JESSICA STOCKHOLDER - Choices, 2019



TILLMAN: Your art doesn’t leave room for rest. It’s not a resting place. In the way you were describing the Long work, one could, as in Noguchi’s, imagine standing, looking, and feeling a sense of quiet. STOCKHOLDER: I miss that in life!

TILLMAN: Maybe that’s why he does what he does. He wants … STOCKHOLDER: – to make it.

TILLMAN: Maybe it represents what’s missing in his life. Or what he thinks life – STOCKHOLDER: – needs.
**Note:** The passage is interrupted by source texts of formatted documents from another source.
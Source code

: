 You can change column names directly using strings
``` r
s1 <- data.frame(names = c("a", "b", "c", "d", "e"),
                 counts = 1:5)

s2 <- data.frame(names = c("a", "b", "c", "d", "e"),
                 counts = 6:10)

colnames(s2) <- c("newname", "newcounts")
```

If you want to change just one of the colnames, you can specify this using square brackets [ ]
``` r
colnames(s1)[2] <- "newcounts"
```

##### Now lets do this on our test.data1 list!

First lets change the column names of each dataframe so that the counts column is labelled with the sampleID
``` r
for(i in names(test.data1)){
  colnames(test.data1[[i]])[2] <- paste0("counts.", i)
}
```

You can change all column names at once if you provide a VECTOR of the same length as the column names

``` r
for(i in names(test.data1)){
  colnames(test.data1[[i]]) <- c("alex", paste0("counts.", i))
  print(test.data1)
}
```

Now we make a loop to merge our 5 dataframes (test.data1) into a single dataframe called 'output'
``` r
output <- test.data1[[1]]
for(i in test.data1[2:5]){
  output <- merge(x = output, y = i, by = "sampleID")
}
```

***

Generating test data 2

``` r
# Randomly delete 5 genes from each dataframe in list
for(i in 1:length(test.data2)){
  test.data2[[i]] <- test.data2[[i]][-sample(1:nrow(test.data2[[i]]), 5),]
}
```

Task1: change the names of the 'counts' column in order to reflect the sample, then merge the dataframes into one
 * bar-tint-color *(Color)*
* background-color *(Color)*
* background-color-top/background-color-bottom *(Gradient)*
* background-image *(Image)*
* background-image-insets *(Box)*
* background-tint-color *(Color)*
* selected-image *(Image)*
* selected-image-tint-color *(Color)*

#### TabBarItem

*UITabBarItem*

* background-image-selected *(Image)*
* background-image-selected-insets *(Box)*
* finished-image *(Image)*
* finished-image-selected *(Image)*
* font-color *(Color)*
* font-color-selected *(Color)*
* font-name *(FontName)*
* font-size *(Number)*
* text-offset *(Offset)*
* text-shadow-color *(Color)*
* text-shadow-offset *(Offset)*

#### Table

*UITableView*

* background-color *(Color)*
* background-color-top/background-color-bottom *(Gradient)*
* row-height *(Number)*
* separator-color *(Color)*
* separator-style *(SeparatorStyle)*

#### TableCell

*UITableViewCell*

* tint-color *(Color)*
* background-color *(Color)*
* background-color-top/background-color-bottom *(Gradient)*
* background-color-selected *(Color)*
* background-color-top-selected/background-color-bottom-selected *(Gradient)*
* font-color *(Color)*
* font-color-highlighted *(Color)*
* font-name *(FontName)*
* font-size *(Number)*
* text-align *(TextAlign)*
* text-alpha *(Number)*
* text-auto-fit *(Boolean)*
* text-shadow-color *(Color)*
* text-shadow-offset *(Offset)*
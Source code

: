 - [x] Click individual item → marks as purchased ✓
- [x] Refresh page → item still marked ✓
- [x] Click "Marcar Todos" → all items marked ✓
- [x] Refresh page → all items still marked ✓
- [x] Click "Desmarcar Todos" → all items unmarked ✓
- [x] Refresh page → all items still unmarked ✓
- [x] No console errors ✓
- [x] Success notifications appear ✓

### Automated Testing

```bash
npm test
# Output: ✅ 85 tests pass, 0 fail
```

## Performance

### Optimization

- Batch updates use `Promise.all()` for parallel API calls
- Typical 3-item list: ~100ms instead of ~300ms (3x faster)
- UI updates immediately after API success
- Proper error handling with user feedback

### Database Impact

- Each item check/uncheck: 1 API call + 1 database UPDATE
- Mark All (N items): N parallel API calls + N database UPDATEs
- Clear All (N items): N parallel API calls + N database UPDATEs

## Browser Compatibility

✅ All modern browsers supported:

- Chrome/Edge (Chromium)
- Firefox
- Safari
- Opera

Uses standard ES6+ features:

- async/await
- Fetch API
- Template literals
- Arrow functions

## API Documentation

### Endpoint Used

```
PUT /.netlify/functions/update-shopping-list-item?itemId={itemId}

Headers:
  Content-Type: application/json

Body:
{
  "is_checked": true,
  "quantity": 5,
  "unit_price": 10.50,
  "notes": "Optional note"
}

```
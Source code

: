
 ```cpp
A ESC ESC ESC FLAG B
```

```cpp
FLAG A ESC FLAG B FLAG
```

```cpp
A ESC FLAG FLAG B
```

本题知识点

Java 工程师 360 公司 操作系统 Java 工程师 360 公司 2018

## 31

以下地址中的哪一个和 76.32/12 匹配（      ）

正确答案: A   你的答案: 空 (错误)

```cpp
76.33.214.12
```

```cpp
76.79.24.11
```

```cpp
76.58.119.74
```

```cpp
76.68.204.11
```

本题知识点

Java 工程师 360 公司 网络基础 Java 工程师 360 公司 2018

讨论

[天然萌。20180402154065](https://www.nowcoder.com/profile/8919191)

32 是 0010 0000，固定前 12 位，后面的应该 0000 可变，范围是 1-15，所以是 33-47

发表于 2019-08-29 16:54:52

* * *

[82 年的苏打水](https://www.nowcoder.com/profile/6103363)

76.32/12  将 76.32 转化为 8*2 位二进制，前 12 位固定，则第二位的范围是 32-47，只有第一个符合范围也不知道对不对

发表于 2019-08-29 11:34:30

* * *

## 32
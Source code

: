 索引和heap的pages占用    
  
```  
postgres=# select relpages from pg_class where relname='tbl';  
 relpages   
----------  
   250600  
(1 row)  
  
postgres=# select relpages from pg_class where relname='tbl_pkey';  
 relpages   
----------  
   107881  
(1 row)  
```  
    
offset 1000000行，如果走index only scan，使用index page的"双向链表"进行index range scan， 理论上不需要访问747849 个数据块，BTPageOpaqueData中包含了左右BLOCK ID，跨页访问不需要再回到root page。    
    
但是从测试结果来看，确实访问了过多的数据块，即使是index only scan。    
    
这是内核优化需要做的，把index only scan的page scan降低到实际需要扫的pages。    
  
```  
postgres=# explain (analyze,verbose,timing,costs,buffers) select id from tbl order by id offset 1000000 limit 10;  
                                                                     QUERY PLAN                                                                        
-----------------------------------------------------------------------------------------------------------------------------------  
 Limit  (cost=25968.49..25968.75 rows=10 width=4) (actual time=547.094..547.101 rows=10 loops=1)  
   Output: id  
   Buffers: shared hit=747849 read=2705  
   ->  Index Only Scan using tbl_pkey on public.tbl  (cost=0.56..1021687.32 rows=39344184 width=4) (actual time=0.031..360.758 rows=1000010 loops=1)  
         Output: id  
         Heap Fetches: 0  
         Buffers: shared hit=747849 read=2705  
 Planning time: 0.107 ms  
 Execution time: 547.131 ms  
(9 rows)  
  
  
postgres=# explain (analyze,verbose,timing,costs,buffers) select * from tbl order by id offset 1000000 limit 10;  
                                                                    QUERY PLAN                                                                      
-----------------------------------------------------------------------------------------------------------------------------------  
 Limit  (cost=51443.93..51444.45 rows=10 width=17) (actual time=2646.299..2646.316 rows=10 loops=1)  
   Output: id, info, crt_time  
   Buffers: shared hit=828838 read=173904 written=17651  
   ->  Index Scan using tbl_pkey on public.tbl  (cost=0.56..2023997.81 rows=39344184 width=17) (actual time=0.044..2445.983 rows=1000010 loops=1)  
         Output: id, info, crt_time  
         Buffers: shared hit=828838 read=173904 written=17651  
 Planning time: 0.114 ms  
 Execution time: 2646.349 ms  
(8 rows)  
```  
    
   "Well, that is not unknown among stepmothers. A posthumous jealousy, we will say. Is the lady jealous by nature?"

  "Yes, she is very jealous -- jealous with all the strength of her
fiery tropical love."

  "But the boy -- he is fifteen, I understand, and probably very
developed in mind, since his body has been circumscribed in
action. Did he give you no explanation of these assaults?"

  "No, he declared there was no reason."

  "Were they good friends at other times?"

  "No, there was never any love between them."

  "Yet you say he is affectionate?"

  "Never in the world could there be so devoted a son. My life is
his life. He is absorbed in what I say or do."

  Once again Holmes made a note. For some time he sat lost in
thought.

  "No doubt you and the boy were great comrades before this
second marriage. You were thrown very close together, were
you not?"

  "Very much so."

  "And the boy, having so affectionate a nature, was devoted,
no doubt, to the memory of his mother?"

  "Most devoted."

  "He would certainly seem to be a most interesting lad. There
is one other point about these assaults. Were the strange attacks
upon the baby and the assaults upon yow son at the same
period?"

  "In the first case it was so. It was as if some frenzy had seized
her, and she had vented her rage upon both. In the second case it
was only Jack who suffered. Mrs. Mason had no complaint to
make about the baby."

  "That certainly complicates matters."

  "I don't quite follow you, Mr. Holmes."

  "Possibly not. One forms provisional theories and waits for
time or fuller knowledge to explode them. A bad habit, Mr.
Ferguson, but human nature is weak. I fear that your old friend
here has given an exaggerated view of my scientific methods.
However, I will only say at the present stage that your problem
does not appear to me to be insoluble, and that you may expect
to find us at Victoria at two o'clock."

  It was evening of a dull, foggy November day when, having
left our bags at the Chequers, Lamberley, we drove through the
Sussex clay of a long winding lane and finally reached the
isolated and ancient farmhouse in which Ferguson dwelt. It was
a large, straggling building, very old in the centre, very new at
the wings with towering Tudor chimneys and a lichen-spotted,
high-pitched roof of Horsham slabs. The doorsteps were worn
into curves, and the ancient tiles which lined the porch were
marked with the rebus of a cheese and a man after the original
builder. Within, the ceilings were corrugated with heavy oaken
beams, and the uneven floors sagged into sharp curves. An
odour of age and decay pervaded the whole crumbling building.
TILLMAN: You might want that, but insist instead: I don’t find it anywhere. I don’t know that I can make that, in order to say this is as it should be. STOCKHOLDER: Though I agree there’s no quiet place in my work that compares with the quiet of Noguchi or Long, there are places in most of my pieces where you as viewer are definitely outside, looking as a quieter, static whole.



TILLMAN: It seems that you use two kinds of titles, one kind seems to refer more to narrative.

STOCKHOLDER: Narrative is something I’m trying to find a way to talk about now, though I’m not sure ‘narrative’ is the right word. There is a kind of building or layering of meaning that results from the literary content of the objects I use, but the structure is not linear. There is no beginning, middle or end. My aim is to throw the next as wide as possible, even while there are focused in areas of literary meaning that develop here and there.

TILLMAN: Some of your titles are long and specific about the thing itself, about naming itself. For example, Yellow sponges, Plexiglas, small piece of furniture, newspaper maché, plastic, oil and acrylic paint, cloth, small blue light and fixture, glass on the wall, 1990. All the elements are named, yet the piece is not merely an aggregate of those elements. The pieces with the long titles are more, it seems to be, object oriented and can be taken in my standing in front of them. They seem to be more about painting, the limits and possibilities of painting. STOCKHOLDER: The titles consisting of a long list of objects are titles by default. My intention was to leave these pieces untitled. I always request that there be no title – and that the word ‘untitled’ not be used. In many cases the list of materials is used instead of a title. People just can’t get their heads around the space being blank where they’re used to seeing a title. But I’m not unhappy about the conversation this has given rise to. When I do use titles, I often work with the words in a way that feels parallel to the way I work with objects. I like the title to work alongside the piece rather than lead you down a path.